The Bank of Russia has announced new measures to squeeze the currencies of "unfriendly" countries out of the Russian banking system. The regulator continues to insist that any transactions with the dollar, euro and pound carry increased risks, and intends to reduce their share in the Russian financial system to a minimum. This is stated in the report of the Central Bank on the development of the financial market under sanctions.
The Central Bank insists that citizens' foreign exchange assets and the use of foreign currency by businesses and banks pose risks to the stability of the country's financial system, as they can be blocked at any time. As examples, the regulator notes that even banks that have not been sanctioned are experiencing difficulties – their partners abroad close foreign currency correspondent accounts, refuse to open new ones and conduct operations.
The Central Bank recommends that businesses and citizens refuse to use the currencies of "unfriendly countries" and convert them into yuan, or set up work with partners in the currencies of other countries, the risks for which are much lower. Already blocked assets, the regulator intends to try to unblock and return, but the option of repurchasing assets is not considered, as this threatens with excessive money emission.
“In order to reduce currency risk, banks should gradually phase out the use of “toxic” currencies evenly on both sides of their balance sheets (in different currencies). Regulatory measures that discourage the use of currencies of unfriendly countries can also be applied to non-banking financial institutions,” the report says.

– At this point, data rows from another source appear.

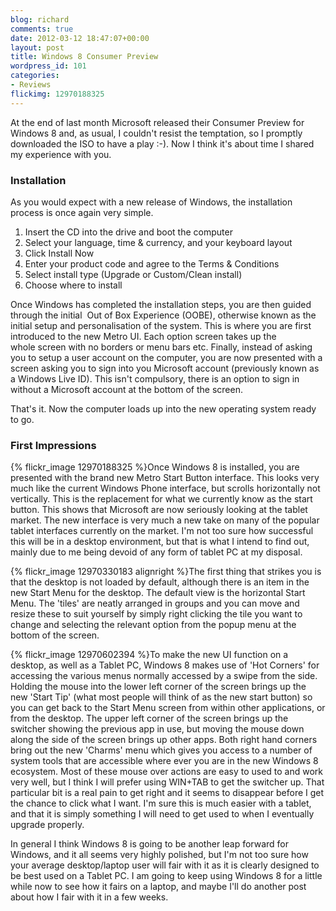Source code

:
 ```yaml
---
blog: richard
comments: true
date: 2012-03-12 18:47:07+00:00
layout: post
title: Windows 8 Consumer Preview
wordpress_id: 101
categories:
- Reviews
flickimg: 12970188325
---
```


At the end of last month Microsoft released their Consumer Preview for Windows 8 and, as 
usual, I couldn't resist the temptation, so I promptly downloaded the ISO to have a
play :-). Now I think it's about time I shared my experience with you.

### Installation

As you would expect with a new release of Windows, the installation process is once again 
very simple.
	
  1. Insert the CD into the drive and boot the computer
  2. Select your language, time & currency, and your keyboard layout	
  3. Click Install Now
  4. Enter your product code and agree to the Terms & Conditions
  5. Select install type (Upgrade or Custom/Clean install)
  6. Choose where to install

Once Windows has completed the installation steps, you are then guided through the initial 
Out of Box Experience (OOBE), otherwise known as the initial setup and personalisation of
the system. This is where you are first introduced to the new Metro UI. Each option screen
takes up the whole screen with no borders or menu bars etc. Finally, instead of asking you
to setup a user account on the computer, you are now presented with a screen asking you to
sign into you Microsoft account (previously known as a Windows Live ID). This isn't
compulsory, there is an option to sign in without a Microsoft account at the bottom of the
screen.

That's it. Now the computer loads up into the new operating system ready to go.

### First Impressions

{% flickr_image 12970188325 %}Once Windows 8 is installed, you are presented with the brand
new Metro Start Button interface. This looks very much like the current Windows Phone
interface, but scrolls horizontally not vertically. This is the replacement for what we
currently know as the start button. This shows that Microsoft are now seriously looking at
the tablet market. The new interface is very much a new take on many of the popular tablet
interfaces currently on the market. I'm not too sure how successful this will be in a
desktop environment, but that is what I intend to find out, mainly due to me being devoid of
any form of tablet PC at my disposal.

{% flickr_image 12970330183 alignright %}The first thing that strikes you is that the
desktop is not loaded by default, although there is an item in the new Start Menu for the
desktop. The default view is the horizontal Start Menu. The 'tiles' are neatly arranged in
groups and you can move and resize these to suit yourself by simply right clicking the tile
you want to change and selecting the relevant option from the popup menu at the bottom of
the screen.

{% flickr_image 12970602394 %}To make the new UI function on a desktop, as well as a Tablet
PC, Windows 8 makes use of 'Hot Corners' for accessing the various menus normally accessed by
a swipe from the side. Holding the mouse into the lower left corner of the screen brings up
the new 'Start Tip' (what most people will think of as the new start button) so you can get
back to the Start Menu screen from within other applications, or from the desktop. The upper
left corner of the screen brings up the switcher showing the previous app in use, but moving
the mouse down along the side of the screen brings up other apps. Both right hand corners
bring out the new 'Charms' menu which gives you access to a number of system tools that are
accessible where ever you are in the new Windows 8 ecosystem. Most of these mouse over actions
are easy to used to and work very well, but I think I will prefer using WIN+TAB to get the
switcher up. That particular bit is a real pain to get right and it seems to disappear before
I get the chance to click what I want. I'm sure this is much easier with a tablet, and that
it is simply something I will need to get used to when I eventually upgrade properly.

In general I think Windows 8 is going to be another leap forward for Windows, and it all seems
very highly polished, but I'm not too sure how your average desktop/laptop user will fair with
it as it is clearly designed to be best used on a Tablet PC. I am going to keep using Windows
8 for a little while now to see how it fairs on a laptop, and maybe I'll do another post about
how I fair with it in a few weeks.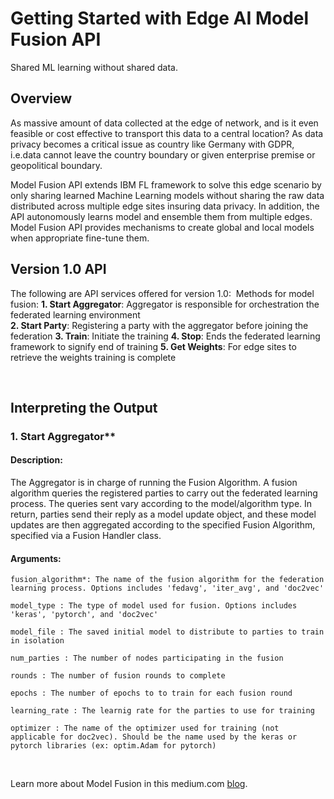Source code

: # Getting Started with Edge AI Model Fusion API 
Shared ML learning without shared data.

## Overview
As massive amount of data collected at the edge of network, and is it even feasible or cost effective to transport this data to a central location? As data privacy becomes a critical issue as country like Germany with GDPR, i.e.data cannot leave the country boundary or given enterprise premise or geopolitical boundary.

Model Fusion API extends IBM FL framework to solve this edge scenario by only sharing learned Machine Learning models without sharing the raw data distributed across multiple edge sites insuring data privacy.  In addition, the API autonomously learns model and ensemble them from multiple edges. Model Fusion API provides mechanisms to create global and local models when appropriate fine-tune them.

## Version 1.0 API
The following are API services offered for version 1.0:
​
Methods for model fusion:
**1. Start Aggregator**: Aggregator is responsible for orchestration the federated learning environment  
**2. Start Party**: Registering a party with the aggregator before joining the federation
**3. Train**: Initiate the training
**4. Stop**: Ends the federated learning framework to signify end of training
**5. Get Weights**: For edge sites to retrieve the weights training is complete

​
## Interpreting the Output

### 1. Start Aggregator**
#### Description:
The Aggregator is in charge of running the Fusion Algorithm. A fusion algorithm queries the registered parties to carry out the federated learning process. The queries sent vary according to the model/algorithm type. In return, parties send their reply as a model update object, and these model updates are then aggregated according to the specified Fusion Algorithm, specified via a Fusion Handler class.
#### Arguments:
```
fusion_algorithm*: The name of the fusion algorithm for the federation learning process. Options includes 'fedavg', 'iter_avg', and 'doc2vec'

model_type : The type of model used for fusion. Options includes 'keras', 'pytorch', and 'doc2vec'

model_file : The saved initial model to distribute to parties to train in isolation

num_parties : The number of nodes participating in the fusion

rounds : The number of fusion rounds to complete

epochs : The number of epochs to to train for each fusion round

learning_rate : The learnig rate for the parties to use for training

optimizer : The name of the optimizer used for training (not applicable for doc2vec). Should be the name used by the keras or pytorch libraries (ex: optim.Adam for pytorch)
```
​

Learn more about Model Fusion in this medium.com [blog](https://sw-ibm.medium.com/?p=df2cff3ac20d).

For the banking sector, the regulator will raise capital adequacy requirements, which will make foreign exchange instruments less profitable for banks: the Central Bank intends to tighten the system of premiums to risk ratios for foreign currency loans and securities. It is also possible to revise the required reserve ratios in the event that "toxic" currencies remain in the financial structure of organizations.
Special attention in the report is paid to increasing trade in national currencies, which should help reduce currency risks. To do this, the regulator intends to contribute to the creation of mechanisms for trading national currencies on the foreign exchange market to support liquidity.
“It is necessary to create conditions for the transition to the use of national currencies, including the Russian ruble, in cross-border settlements, which will significantly reduce the risks caused by the actions of unfriendly states – settlement risks and asset blocking risks associated with the use of payment channels in US dollars and euros through correspondent accounts in these countries,” the report says.
Since the beginning of the summer, the Bank of Russia has been systematically pursuing a policy of squeezing the currencies of “unfriendly countries” out of the Russian financial system. After the freezing of Russian assets in the National Settlement Depository (NSD), the Central Bank began to assess the risks of imposing sanctions against the National Clearing Center (NCC), through which all the country's currency transactions pass. Sanctions against the NCC may lead to the freezing of all foreign exchange assets, it was against the background of this risk that the Central Bank held meetings with representatives of banks and brokers. Since the beginning of June, banks and brokers have systematically tightened requirements for foreign currency assets of clients, as well as worsened account conditions in order to reduce foreign currency liquidity.